Source texts of formatted documents
***
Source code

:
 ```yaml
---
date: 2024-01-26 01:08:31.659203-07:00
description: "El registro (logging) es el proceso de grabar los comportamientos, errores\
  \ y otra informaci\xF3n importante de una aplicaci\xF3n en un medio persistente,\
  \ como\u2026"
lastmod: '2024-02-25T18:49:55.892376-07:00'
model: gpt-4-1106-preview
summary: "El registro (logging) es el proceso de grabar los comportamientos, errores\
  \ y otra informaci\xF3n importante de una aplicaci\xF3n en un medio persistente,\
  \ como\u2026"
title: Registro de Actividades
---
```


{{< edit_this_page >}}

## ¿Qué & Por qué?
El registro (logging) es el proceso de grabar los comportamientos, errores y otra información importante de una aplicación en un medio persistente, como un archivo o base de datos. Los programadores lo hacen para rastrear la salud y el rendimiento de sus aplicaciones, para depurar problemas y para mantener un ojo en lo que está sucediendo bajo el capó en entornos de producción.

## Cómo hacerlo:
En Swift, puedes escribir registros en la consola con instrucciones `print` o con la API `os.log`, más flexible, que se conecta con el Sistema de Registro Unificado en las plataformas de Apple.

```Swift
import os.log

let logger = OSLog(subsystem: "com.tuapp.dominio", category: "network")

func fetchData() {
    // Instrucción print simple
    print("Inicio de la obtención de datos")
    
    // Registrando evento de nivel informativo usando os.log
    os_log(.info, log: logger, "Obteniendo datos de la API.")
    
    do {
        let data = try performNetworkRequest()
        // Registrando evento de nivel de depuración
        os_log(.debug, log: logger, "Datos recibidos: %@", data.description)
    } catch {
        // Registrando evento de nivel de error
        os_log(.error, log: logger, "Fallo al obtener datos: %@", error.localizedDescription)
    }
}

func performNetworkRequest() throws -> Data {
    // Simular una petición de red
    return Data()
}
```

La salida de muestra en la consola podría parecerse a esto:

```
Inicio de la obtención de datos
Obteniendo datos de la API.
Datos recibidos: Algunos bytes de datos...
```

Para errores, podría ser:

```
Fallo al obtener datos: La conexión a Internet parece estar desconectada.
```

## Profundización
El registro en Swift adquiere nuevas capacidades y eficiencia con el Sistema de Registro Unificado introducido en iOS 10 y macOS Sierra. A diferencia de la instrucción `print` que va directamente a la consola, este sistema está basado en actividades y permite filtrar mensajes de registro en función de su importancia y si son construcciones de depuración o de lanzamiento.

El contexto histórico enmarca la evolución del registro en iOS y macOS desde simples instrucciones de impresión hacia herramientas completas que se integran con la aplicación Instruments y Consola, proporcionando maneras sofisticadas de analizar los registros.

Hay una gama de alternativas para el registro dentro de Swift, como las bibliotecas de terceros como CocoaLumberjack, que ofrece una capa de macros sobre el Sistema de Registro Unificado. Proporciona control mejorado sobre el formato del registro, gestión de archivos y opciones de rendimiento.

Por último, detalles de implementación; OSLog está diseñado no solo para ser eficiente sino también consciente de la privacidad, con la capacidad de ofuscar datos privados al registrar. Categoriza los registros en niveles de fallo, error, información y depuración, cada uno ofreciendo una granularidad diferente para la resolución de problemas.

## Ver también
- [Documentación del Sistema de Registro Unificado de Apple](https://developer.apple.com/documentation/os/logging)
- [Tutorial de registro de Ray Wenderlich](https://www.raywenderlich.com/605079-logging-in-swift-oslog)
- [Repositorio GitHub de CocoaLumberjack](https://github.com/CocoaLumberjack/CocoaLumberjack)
***
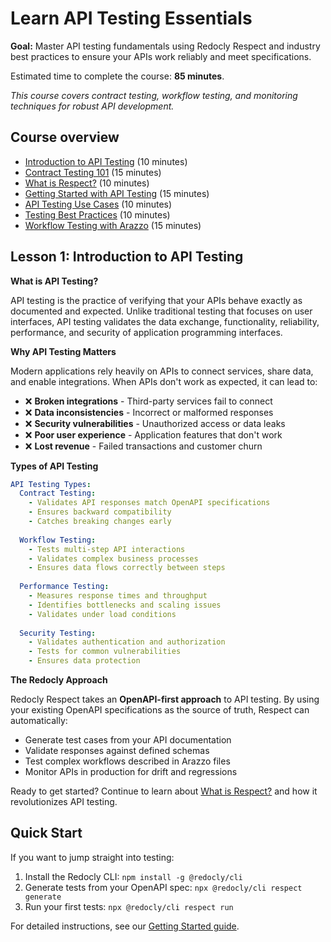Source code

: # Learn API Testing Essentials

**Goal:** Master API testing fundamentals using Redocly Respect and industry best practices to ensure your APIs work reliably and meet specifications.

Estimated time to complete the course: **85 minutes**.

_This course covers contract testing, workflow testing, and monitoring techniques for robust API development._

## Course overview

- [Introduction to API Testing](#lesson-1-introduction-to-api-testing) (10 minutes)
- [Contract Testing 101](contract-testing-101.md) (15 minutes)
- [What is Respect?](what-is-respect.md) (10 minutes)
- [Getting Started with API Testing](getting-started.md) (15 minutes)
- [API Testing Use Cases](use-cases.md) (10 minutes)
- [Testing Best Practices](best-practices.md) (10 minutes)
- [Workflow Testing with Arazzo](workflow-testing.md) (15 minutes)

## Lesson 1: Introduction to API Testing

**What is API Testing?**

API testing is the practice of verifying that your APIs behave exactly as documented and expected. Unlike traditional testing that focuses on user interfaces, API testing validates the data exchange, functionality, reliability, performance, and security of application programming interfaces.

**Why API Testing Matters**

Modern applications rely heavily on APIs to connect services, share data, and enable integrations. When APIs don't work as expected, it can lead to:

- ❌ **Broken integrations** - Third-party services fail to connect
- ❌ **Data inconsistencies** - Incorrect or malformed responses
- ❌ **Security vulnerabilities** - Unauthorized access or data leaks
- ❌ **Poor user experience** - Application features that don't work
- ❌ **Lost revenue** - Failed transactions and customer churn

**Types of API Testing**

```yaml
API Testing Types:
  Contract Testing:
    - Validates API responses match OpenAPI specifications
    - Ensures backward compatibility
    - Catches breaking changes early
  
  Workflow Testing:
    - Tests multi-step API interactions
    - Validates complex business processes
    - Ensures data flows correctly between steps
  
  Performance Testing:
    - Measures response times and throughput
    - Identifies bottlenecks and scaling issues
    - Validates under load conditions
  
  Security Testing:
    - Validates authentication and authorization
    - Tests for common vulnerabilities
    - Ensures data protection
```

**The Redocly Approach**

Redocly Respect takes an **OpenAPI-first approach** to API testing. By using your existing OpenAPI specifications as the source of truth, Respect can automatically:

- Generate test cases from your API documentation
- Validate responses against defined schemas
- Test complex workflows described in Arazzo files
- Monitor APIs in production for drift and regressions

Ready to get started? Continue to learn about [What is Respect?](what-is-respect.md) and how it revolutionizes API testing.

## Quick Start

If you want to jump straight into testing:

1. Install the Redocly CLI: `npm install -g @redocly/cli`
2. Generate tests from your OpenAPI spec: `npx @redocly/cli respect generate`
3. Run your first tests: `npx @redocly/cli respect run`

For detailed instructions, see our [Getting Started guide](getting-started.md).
***
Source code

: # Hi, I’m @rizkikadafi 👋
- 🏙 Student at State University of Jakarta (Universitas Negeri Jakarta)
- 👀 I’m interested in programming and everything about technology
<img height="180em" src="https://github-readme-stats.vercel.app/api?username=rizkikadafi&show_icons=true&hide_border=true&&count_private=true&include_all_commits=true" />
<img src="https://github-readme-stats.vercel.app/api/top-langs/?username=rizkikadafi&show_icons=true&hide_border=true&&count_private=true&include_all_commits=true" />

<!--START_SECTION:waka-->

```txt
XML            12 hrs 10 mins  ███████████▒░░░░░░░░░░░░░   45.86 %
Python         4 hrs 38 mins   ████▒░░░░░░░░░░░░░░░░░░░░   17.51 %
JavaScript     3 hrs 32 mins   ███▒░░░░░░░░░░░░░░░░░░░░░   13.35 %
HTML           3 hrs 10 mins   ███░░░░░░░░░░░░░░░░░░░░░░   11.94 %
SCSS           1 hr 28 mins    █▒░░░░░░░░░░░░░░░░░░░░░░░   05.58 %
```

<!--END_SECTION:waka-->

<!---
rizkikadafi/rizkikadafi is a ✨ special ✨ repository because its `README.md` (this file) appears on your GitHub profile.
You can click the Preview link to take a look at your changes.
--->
***
■ WORK ITEM ■
Among the lines above, please find those with "practices" and copy them.

■ TASK OUTPUT ■
**Goal:** Master API testing fundamentals using Redocly Respect and industry best practices to ensure your APIs work reliably and meet specifications.
- [Testing Best Practices](best-practices.md) (10 minutes)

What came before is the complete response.